If there is one word to describe the world today it might be divided. Actually, we might even be divided about that! Some people might use the words fractured, broken, or disintegrating. The reality is, we see evidence of division all around us, politically, racially, nationally, even within individuals.

None of that sounds like good news.

But in the midst of the bad news, and the division, we see good news.

The night before Jesus was betrayed, he had a meal and a very long conversation with the disciples. The meal was familiar and traditional, a Passover meal. A meal that each of the disciples had eaten many times in their lives, filled with history, song, and prayer.

But the conversation was not so familiar. Jesus did things that disrupted the evening with hard sayings about leaving, about vines and branches, betrayal. He even said one of the friends sitting at the Passover meal would betray him. He washed everyone’s feet which shocked them and then said they would learn to wash one another’s feet as well.  
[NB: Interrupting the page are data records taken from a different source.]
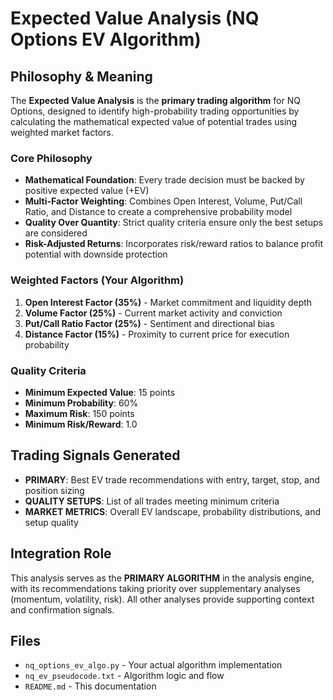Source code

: # Expected Value Analysis (NQ Options EV Algorithm)

## Philosophy & Meaning

The **Expected Value Analysis** is the **primary trading algorithm** for NQ Options, designed to identify high-probability trading opportunities by calculating the mathematical expected value of potential trades using weighted market factors.

### Core Philosophy
- **Mathematical Foundation**: Every trade decision must be backed by positive expected value (+EV)
- **Multi-Factor Weighting**: Combines Open Interest, Volume, Put/Call Ratio, and Distance to create a comprehensive probability model
- **Quality Over Quantity**: Strict quality criteria ensure only the best setups are considered
- **Risk-Adjusted Returns**: Incorporates risk/reward ratios to balance profit potential with downside protection

### Weighted Factors (Your Algorithm)
1. **Open Interest Factor (35%)** - Market commitment and liquidity depth
2. **Volume Factor (25%)** - Current market activity and conviction
3. **Put/Call Ratio Factor (25%)** - Sentiment and directional bias
4. **Distance Factor (15%)** - Proximity to current price for execution probability

### Quality Criteria
- **Minimum Expected Value**: 15 points
- **Minimum Probability**: 60%
- **Maximum Risk**: 150 points
- **Minimum Risk/Reward**: 1.0

## Trading Signals Generated
- **PRIMARY**: Best EV trade recommendations with entry, target, stop, and position sizing
- **QUALITY SETUPS**: List of all trades meeting minimum criteria
- **MARKET METRICS**: Overall EV landscape, probability distributions, and setup quality

## Integration Role
This analysis serves as the **PRIMARY ALGORITHM** in the analysis engine, with its recommendations taking priority over supplementary analyses (momentum, volatility, risk). All other analyses provide supporting context and confirmation signals.

## Files
- `nq_options_ev_algo.py` - Your actual algorithm implementation
- `nq_ev_pseudocode.txt` - Algorithm logic and flow
- `README.md` - This documentation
In the middle of that last conversation and meal Jesus shared with his disciples, he stopped to enter into a conversation with the Father. He did not preface the interruption with “everyone please bow your heads.” No dramatic pause for effect. He simply started praying to the Father as if the Father was a participant in the rest of the conversation, had been there all along. And, of course, He was. But the prayer Jesus prayed was not the overthrow of the Roman oppressors, nor was it for the disciples’ prosperity, or for methods to spread the message.
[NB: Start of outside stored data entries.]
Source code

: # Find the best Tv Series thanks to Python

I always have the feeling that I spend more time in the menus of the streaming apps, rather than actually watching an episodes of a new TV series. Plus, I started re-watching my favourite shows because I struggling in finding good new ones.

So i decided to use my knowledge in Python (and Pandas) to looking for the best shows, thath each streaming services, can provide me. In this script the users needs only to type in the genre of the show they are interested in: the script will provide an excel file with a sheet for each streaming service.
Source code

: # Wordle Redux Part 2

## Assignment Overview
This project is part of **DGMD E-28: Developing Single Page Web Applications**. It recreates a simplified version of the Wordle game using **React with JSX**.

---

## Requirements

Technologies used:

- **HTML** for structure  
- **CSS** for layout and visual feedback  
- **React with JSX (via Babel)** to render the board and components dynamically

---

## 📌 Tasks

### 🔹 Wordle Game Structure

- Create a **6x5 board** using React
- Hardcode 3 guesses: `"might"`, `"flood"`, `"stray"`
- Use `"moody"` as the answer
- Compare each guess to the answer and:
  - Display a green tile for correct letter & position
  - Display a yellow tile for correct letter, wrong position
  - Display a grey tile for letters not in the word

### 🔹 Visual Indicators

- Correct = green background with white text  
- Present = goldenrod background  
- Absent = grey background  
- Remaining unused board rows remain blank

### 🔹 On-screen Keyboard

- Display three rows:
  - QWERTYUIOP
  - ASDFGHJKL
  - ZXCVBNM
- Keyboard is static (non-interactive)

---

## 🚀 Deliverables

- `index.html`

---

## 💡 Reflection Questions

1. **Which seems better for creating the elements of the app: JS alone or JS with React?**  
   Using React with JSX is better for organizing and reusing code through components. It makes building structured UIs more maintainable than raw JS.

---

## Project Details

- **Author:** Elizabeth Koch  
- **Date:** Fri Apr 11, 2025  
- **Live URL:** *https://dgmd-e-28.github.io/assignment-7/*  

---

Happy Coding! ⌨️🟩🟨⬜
His prayer was pointed and focused: the unity of the disciples, both the ones present in the room, and the ones who would one day also believe because of the message carried by the ones in the room. He asked the Father, in the presence of the disciples:

My prayer is not for them alone. I pray also for those who will believe in me through their message, that all of them may be one, Father, just as you are in me and I am in you. May they also be in us so that the world may believe that you have sent me. I have given them the glory that you gave me, that they may be one as we are one—I in them and you in me—so that they may be brought to complete unity. Then the world will know that you sent me and have loved them even as you have loved me. (John 17:20-23)
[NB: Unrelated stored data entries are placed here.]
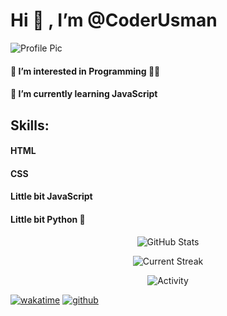 # Hi 👋 , I’m @CoderUsman
![Profile Pic](https://blob.sololearn.com/avatars/7c898e4b-a8c7-476c-bf78-07a98bdea7db.jpg)
#### 👀 I’m interested in Programming 👨‍💻
#### 🌱 I’m currently learning JavaScript
## **Skills:**
#### HTML
#### CSS
#### Little bit JavaScript
#### Little bit Python 🐍
<p align="center"> <img alt="GitHub Stats" src="https://github-readme-stats.vercel.app/api?username=CoderUsman&show_icons=true&locale=en&theme=github_dark" /> </p>
<p align="center"> <img alt="Current Streak" src="https://github-readme-streak-stats.herokuapp.com/?user=CoderUsman&theme=dark" /> </p>
<p align="center"> <img alt="Activity" src="https://activity-graph.herokuapp.com/graph?username=CoderUsman&theme=github" /> </p>

[![wakatime](https://wakatime.com/badge/user/7feef675-b111-4e09-bd57-ee1088ecd8ba.svg?style=for-the-badge)](https://wakatime.com/@7feef675-b111-4e09-bd57-ee1088ecd8ba)
[![github](https://img.shields.io/github/followers/CoderUsman?logo=github&style=for-the-badge)](https://github.com/CoderUsman?tab=followers)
This was the last major discourse with the disciples, and the last major prayer time between the Father and the Son to which they would be witnesses. Because, as we know, they slept through the next prayer time on the Mount of Olives. In this little passage, the disciples overheard Jesus talk to the Father about the who, what, how, and why of unity. We need to pay attention to the matters of unity because unity matters.

The Who

When Jesus talked to the Father about unity for the disciples, he was inclusive. He prayed beyond the eleven disciples present in the room (Judas had already left). It was a prayer for those who would believe in Jesus through the testimony and witness of the ones in the room. And any single one of us reading this as well as the billions who follow Jesus around the world, are part of the “those who will believe in me through their message.” Jesus’ prayer to the Father reached down through generations and across the globe. He prayed across time and space.

The What

Jesus interceded to the Father that all of them, all of us may be one: “Father, just as you are in me and I am in you.” He wanted more than all of us being in the same room, more than gathering around the worldwide campfire and singing the same song. He prayed for oneness.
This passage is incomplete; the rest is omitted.